◆ **Data supplied**
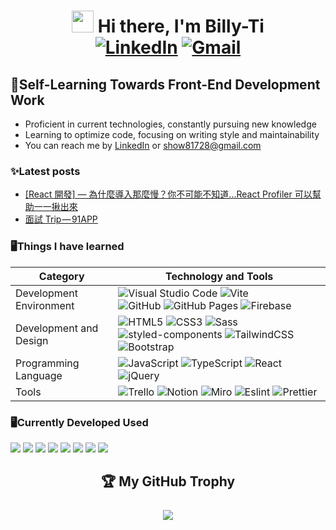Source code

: # <div align="center"><img width="35" src="https://camo.githubusercontent.com/ee9d678a838fdc800a7b1449bae75552c13bfa5afeb275eb6b315e02499c8ba0/68747470733a2f2f656d6f6a69732e736c61636b6d6f6a69732e636f6d2f656d6f6a69732f696d616765732f313533313834393433302f343234362f626c6f622d73756e676c61737365732e6769663f31353331383439343330"/> Hi there, I'm Billy-Ti<br>[![LinkedIn](https://img.shields.io/badge/LinkedIn-0077B5?style=for-the-badge&logo=linkedin&logoColor=white)](https://www.linkedin.com/in/billy-ti/) [![Gmail](https://img.shields.io/badge/Gmail-D14836?style=for-the-badge&logo=gmail&logoColor=white)](mailto:show81728@gmail.com)

</div>

## 🌿Self-Learning Towards Front-End Development Work
- Proficient in current technologies, constantly pursuing new knowledge
- Learning to optimize code, focusing on writing style and maintainability
- You can reach me by [LinkedIn](https://www.linkedin.com/in/billy-ti/) or show81728@gmail.com 

### ✨Latest posts
- [[React 開發] — 為什麼導入那麼慢？你不可能不知道...React Profiler 可以幫助一一揪出來](https://medium.com/@show81728/react-%E9%96%8B%E7%99%BC-%E7%82%BA%E4%BB%80%E9%BA%BC%E5%B0%8E%E5%85%A5%E9%82%A3%E9%BA%BC%E6%85%A2-%E4%BD%A0%E4%B8%8D%E5%8F%AF%E8%83%BD%E4%B8%8D%E7%9F%A5%E9%81%93-react-profiler-%E5%8F%AF%E4%BB%A5%E5%B9%AB%E5%8A%A9%E4%B8%80%E4%B8%80%E6%8F%AA%E5%87%BA%E4%BE%86-37c5858dbf00?source=rss-5e0728a56284------2)
- [面試 Trip — 91APP](https://medium.com/@show81728/%E9%9D%A2%E8%A9%A6-trip-91app-ad9e1dd9ed85?source=rss-5e0728a56284------2)

### 🖥️Things I have learned

| Category                | Technology and Tools                                                                                                                                                                                                                                                                                                                                                                                                                                                                                                                                                                                                                                                             |
| ----------------------- | -------------------------------------------------------------------------------------------------------------------------------------------------------------------------------------------------------------------------------------------------------------------------------------------------------------------------------------------------------------------------------------------------------------------------------------------------------------------------------------------------------------------------------------------------------------------------------------------------------------------------------------------------------------------------------- |
| Development Environment | ![Visual Studio Code](https://img.shields.io/badge/Visual_Studio_Code-0078D4?style=for-the-badge&logo=visual%20studio%20code&logoColor=white) ![Vite](https://img.shields.io/badge/Vite-B73BFE?style=for-the-badge&logo=vite&logoColor=FFD62E)<br> ![GitHub](https://img.shields.io/badge/GitHub-100000?style=for-the-badge&logo=github&logoColor=white) ![GitHub Pages](https://img.shields.io/badge/GitHub%20Pages-222222?style=for-the-badge&logo=GitHub%20Pages&logoColor=white) ![Firebase](https://img.shields.io/badge/firebase-ffca28?style=for-the-badge&logo=firebase&logoColor=black)                                                                                 |
| Development and Design  | ![HTML5](https://img.shields.io/badge/HTML5-E34F26?style=for-the-badge&logo=html5&logoColor=white) ![CSS3](https://img.shields.io/badge/CSS3-1572B6?style=for-the-badge&logo=css3&logoColor=white) ![Sass](https://img.shields.io/badge/Sass-CC6699?style=for-the-badge&logo=sass&logoColor=white) ![styled-components](https://img.shields.io/badge/styled--components-DB7093?style=for-the-badge&logo=styled-components&logoColor=white) ![TailwindCSS](https://img.shields.io/badge/Tailwind_CSS-38B2AC?style=for-the-badge&logo=tailwind-css&logoColor=white) ![Bootstrap](https://img.shields.io/badge/Bootstrap-563D7C?style=for-the-badge&logo=bootstrap&logoColor=white) |
| Programming Language    | ![JavaScript](https://img.shields.io/badge/JavaScript-323330?style=for-the-badge&logo=javascript&logoColor=F7DF1E) ![TypeScript](https://img.shields.io/badge/TypeScript-007ACC?style=for-the-badge&logo=typescript&logoColor=white) ![React](https://img.shields.io/badge/React-20232A?style=for-the-badge&logo=react&logoColor=61DAFB) ![jQuery](https://img.shields.io/badge/jQuery-0769AD?style=for-the-badge&logo=jquery&logoColor=white)                                                                                                                                                                                                                                   |
| Tools                   | ![Trello](https://img.shields.io/badge/Trello-0052CC?style=for-the-badge&logo=trello&logoColor=white) ![Notion](https://img.shields.io/badge/Notion-000000?style=for-the-badge&logo=notion&logoColor=white) ![Miro](https://img.shields.io/badge/Miro-F7C922?style=for-the-badge&logo=Miro&logoColor=050036) ![Eslint](https://img.shields.io/badge/eslint-3A33D1?style=for-the-badge&logo=eslint&logoColor=white) ![Prettier](https://img.shields.io/badge/prettier-1A2C34?style=for-the-badge&logo=prettier&logoColor=F7BA3E)                                                                                                                                                  |

### 🖥️Currently Developed Used

<img src="https://img.shields.io/badge/React-20232A?style=for-the-badge&logo=react&logoColor=61DAFB"/> <img src="https://img.shields.io/badge/JavaScript-323330?style=for-the-badge&logo=javascript&logoColor=F7DF1E"/> <img src="https://img.shields.io/badge/TypeScript-007ACC?style=for-the-badge&logo=typescript&logoColor=white" /> <img src="https://img.shields.io/badge/Tailwind_CSS-38B2AC?style=for-the-badge&logo=tailwind-css&logoColor=white"/> <img src="https://img.shields.io/badge/Vite-B73BFE?style=for-the-badge&logo=vite&logoColor=FFD62E"/> <img src="https://img.shields.io/badge/HTML5-E34F26?style=for-the-badge&logo=html5&logoColor=white" /> <img src="https://img.shields.io/badge/CSS3-1572B6?style=for-the-badge&logo=css3&logoColor=white" /> <img src="https://img.shields.io/badge/firebase-ffca28?style=for-the-badge&logo=firebase&logoColor=black" />

## <div align="center">🏆️ My GitHub Trophy<br><br><img src="https://github-profile-trophy.vercel.app/?username=Billy-Ti&title=Repositories,Stars,Commits,PullRequest,&theme=darkhub&margin-w=15&margin-h=15&column=-1"/></div>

◆ **Requirement**
Each line above is to be copied exactly, and the pictures are to be dropped.

◆ **Exercise answer**
Source code

: # <div align="center"><img width="35" src="https://camo.githubusercontent.com/ee9d678a838fdc800a7b1449bae75552c13bfa5afeb275eb6b315e02499c8ba0/68747470733a2f2f656d6f6a69732e736c61636b6d6f6a69732e636f6d2f656d6f6a69732f696d616765732f313533313834393433302f343234362f626c6f622d73756e676c61737365732e6769663f31353331383439343330"/> Hi there, I'm Billy-Ti<br>[![LinkedIn](https://img.shields.io/badge/LinkedIn-0077B5?style=for-the-badge&logo=linkedin&logoColor=white)](https://www.linkedin.com/in/billy-ti/) [![Gmail](https://img.shields.io/badge/Gmail-D14836?style=for-the-badge&logo=gmail&logoColor=white)](mailto:show81728@gmail.com)

</div>

## 🌿Self-Learning Towards Front-End Development Work
- Proficient in current technologies, constantly pursuing new knowledge
- Learning to optimize code, focusing on writing style and maintainability
- You can reach me by [LinkedIn](https://www.linkedin.com/in/billy-ti/) or show81728@gmail.com 

### ✨Latest posts
- [[React 開發] — 為什麼導入那麼慢？你不可能不知道...React Profiler 可以幫助一一揪出來](https://medium.com/@show81728/react-%E9%96%8B%E7%99%BC-%E7%82%BA%E4%BB%80%E9%BA%BC%E5%B0%8E%E5%85%A5%E9%82%A3%E9%BA%BC%E6%85%A2-%E4%BD%A0%E4%B8%8D%E5%8F%AF%E8%83%BD%E4%B8%8D%E7%9F%A5%E9%81%93-react-profiler-%E5%8F%AF%E4%BB%A5%E5%B9%AB%E5%8A%A9%E4%B8%80%E4%B8%80%E6%8F%AA%E5%87%BA%E4%BE%86-37c5858dbf00?source=rss-5e0728a56284------2)
- [面試 Trip — 91APP](https://medium.com/@show81728/%E9%9D%A2%E8%A9%A6-trip-91app-ad9e1dd9ed85?source=rss-5e0728a56284------2)

### 🖥️Things I have learned

| Category                | Technology and Tools                                                                                                                                                                                                                                                                                                                                                                                                                                                                                                                                                                                                                                                             |
| ----------------------- | -------------------------------------------------------------------------------------------------------------------------------------------------------------------------------------------------------------------------------------------------------------------------------------------------------------------------------------------------------------------------------------------------------------------------------------------------------------------------------------------------------------------------------------------------------------------------------------------------------------------------------------------------------------------------------- |
| Development Environment | ![Visual Studio Code](https://img.shields.io/badge/Visual_Studio_Code-0078D4?style=for-the-badge&logo=visual%20studio%20code&logoColor=white) ![Vite](https://img.shields.io/badge/Vite-B73BFE?style=for-the-badge&logo=vite&logoColor=FFD62E)<br> ![GitHub](https://img.shields.io/badge/GitHub-100000?style=for-the-badge&logo=github&logoColor=white) ![GitHub Pages](https://img.shields.io/badge/GitHub%20Pages-222222?style=for-the-badge&logo=GitHub%20Pages&logoColor=white) ![Firebase](https://img.shields.io/badge/firebase-ffca28?style=for-the-badge&logo=firebase&logoColor=black)                                                                                 |
| Development and Design  | ![HTML5](https://img.shields.io/badge/HTML5-E34F26?style=for-the-badge&logo=html5&logoColor=white) ![CSS3](https://img.shields.io/badge/CSS3-1572B6?style=for-the-badge&logo=css3&logoColor=white) ![Sass](https://img.shields.io/badge/Sass-CC6699?style=for-the-badge&logo=sass&logoColor=white) ![styled-components](https://img.shields.io/badge/styled--components-DB7093?style=for-the-badge&logo=styled-components&logoColor=white) ![TailwindCSS](https://img.shields.io/badge/Tailwind_CSS-38B2AC?style=for-the-badge&logo=tailwind-css&logoColor=white) ![Bootstrap](https://img.shields.io/badge/Bootstrap-563D7C?style=for-the-badge&logo=bootstrap&logoColor=white) |
| Programming Language    | ![JavaScript](https://img.shields.io/badge/JavaScript-323330?style=for-the-badge&logo=javascript&logoColor=F7DF1E) ![TypeScript](https://img.shields.io/badge/TypeScript-007ACC?style=for-the-badge&logo=typescript&logoColor=white) ![React](https://img.shields.io/badge/React-20232A?style=for-the-badge&logo=react&logoColor=61DAFB) ![jQuery](https://img.shields.io/badge/jQuery-0769AD?style=for-the-badge&logo=jquery&logoColor=white)                                                                                                                                                                                                                                   |
| Tools                   | ![Trello](https://img.shields.io/badge/Trello-0052CC?style=for-the-badge&logo=trello&logoColor=white) ![Notion](https://img.shields.io/badge/Notion-000000?style=for-the-badge&logo=notion&logoColor=white) ![Miro](https://img.shields.io/badge/Miro-F7C922?style=for-the-badge&logo=Miro&logoColor=050036) ![Eslint](https://img.shields.io/badge/eslint-3A33D1?style=for-the-badge&logo=eslint&logoColor=white) ![Prettier](https://img.shields.io/badge/prettier-1A2C34?style=for-the-badge&logo=prettier&logoColor=F7BA3E)                                                                                                                                                  |

### 🖥️Currently Developed Used

<img src="https://img.shields.io/badge/React-20232A?style=for-the-badge&logo=react&logoColor=61DAFB"/> <img src="https://img.shields.io/badge/JavaScript-323330?style=for-the-badge&logo=javascript&logoColor=F7DF1E"/> <img src="https://img.shields.io/badge/TypeScript-007ACC?style=for-the-badge&logo=typescript&logoColor=white" /> <img src="https://img.shields.io/badge/Tailwind_CSS-38B2AC?style=for-the-badge&logo=tailwind-css&logoColor=white"/> <img src="https://img.shields.io/badge/Vite-B73BFE?style=for-the-badge&logo=vite&logoColor=FFD62E"/> <img src="https://img.shields.io/badge/HTML5-E34F26?style=for-the-badge&logo=html5&logoColor=white" /> <img src="https://img.shields.io/badge/CSS3-1572B6?style=for-the-badge&logo=css3&logoColor=white" /> <img src="https://img.shields.io/badge/firebase-ffca28?style=for-the-badge&logo=firebase&logoColor=black" />

## <div align="center">🏆️ My GitHub Trophy<br><br><img src="https://github-profile-trophy.vercel.app/?username=Billy-Ti&title=Repositories,Stars,Commits,PullRequest,&theme=darkhub&margin-w=15&margin-h=15&column=-1"/></div>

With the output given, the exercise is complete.